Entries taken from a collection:
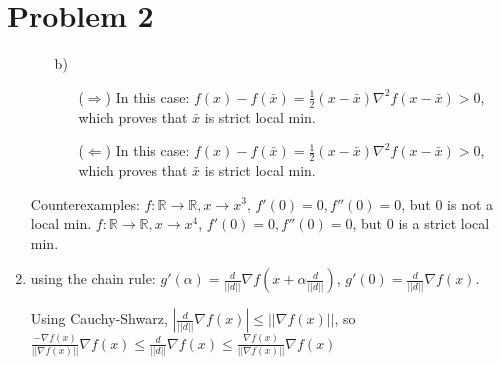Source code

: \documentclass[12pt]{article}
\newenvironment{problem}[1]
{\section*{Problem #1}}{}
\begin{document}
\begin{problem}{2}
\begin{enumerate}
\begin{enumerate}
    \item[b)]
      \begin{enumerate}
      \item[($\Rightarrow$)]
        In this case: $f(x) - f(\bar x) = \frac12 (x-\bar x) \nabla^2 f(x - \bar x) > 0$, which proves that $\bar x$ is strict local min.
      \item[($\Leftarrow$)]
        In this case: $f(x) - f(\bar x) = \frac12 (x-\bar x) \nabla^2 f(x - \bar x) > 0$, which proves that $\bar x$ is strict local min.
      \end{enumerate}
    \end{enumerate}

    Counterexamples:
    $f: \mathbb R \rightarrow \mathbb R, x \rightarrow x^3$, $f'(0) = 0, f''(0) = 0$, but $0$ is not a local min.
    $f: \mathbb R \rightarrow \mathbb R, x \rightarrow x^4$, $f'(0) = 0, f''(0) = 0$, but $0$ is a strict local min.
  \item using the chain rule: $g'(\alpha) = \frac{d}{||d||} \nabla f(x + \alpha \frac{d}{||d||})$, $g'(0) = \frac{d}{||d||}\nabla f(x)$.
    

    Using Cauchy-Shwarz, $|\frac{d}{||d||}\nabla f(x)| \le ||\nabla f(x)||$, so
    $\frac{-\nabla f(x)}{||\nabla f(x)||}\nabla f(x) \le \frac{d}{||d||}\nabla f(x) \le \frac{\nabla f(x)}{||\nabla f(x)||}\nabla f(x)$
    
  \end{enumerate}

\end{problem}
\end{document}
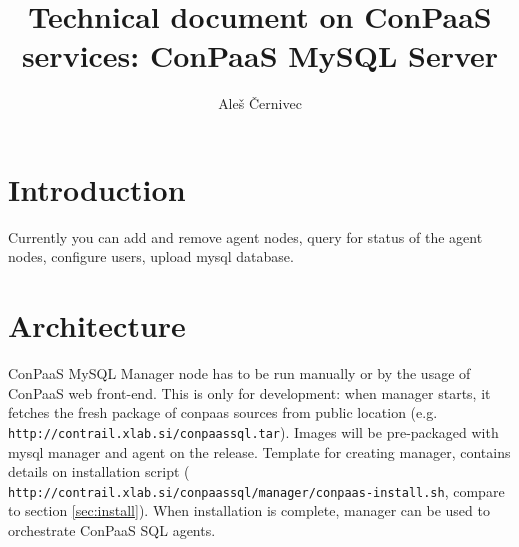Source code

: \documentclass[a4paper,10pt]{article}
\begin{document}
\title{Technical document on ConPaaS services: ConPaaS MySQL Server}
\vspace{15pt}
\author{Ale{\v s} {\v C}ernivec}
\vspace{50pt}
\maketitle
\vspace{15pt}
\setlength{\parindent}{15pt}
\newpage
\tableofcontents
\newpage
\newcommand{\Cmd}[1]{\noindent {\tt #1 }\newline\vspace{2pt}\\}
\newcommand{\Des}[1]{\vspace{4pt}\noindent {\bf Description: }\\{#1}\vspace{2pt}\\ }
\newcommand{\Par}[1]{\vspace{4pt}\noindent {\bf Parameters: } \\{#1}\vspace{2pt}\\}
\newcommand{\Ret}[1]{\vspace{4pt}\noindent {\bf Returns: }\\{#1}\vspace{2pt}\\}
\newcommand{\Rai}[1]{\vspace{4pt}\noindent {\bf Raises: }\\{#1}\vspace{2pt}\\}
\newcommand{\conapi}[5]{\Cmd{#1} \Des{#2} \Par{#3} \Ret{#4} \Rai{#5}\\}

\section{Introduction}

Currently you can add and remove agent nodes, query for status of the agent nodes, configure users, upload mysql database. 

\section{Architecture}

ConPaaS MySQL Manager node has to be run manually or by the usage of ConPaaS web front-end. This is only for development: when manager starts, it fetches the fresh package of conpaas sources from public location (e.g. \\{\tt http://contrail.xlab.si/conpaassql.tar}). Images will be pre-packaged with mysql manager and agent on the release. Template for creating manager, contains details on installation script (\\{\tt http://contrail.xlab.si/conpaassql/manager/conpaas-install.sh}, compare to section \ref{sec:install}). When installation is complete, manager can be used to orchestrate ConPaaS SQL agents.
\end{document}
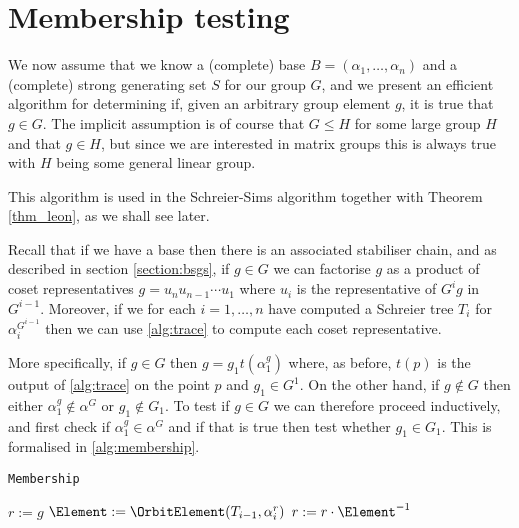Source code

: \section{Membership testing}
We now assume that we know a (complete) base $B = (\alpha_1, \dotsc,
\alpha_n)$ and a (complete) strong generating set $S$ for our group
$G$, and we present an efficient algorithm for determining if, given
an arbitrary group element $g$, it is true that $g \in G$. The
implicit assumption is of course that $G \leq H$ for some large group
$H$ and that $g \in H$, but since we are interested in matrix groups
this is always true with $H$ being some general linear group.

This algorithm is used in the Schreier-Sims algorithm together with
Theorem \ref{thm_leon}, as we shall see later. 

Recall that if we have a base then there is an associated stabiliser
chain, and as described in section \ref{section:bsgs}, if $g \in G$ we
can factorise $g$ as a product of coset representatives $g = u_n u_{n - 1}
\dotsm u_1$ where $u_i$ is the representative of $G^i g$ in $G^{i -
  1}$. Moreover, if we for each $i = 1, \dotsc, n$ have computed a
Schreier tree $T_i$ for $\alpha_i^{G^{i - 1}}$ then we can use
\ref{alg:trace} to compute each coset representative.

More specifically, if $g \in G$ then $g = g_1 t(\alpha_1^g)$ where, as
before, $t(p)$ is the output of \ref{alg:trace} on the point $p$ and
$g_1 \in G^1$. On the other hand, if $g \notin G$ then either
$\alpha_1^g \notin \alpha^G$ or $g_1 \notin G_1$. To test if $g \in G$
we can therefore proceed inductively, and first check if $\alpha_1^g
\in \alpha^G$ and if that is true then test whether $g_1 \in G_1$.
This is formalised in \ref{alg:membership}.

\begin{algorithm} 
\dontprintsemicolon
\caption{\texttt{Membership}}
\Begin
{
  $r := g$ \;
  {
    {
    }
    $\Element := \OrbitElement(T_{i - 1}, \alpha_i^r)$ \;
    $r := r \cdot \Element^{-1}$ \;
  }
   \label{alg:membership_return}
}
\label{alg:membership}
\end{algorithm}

> [Required action]: Across the records above, how many lines hold the string "article"? The number alone will do.

> [Answer]: 2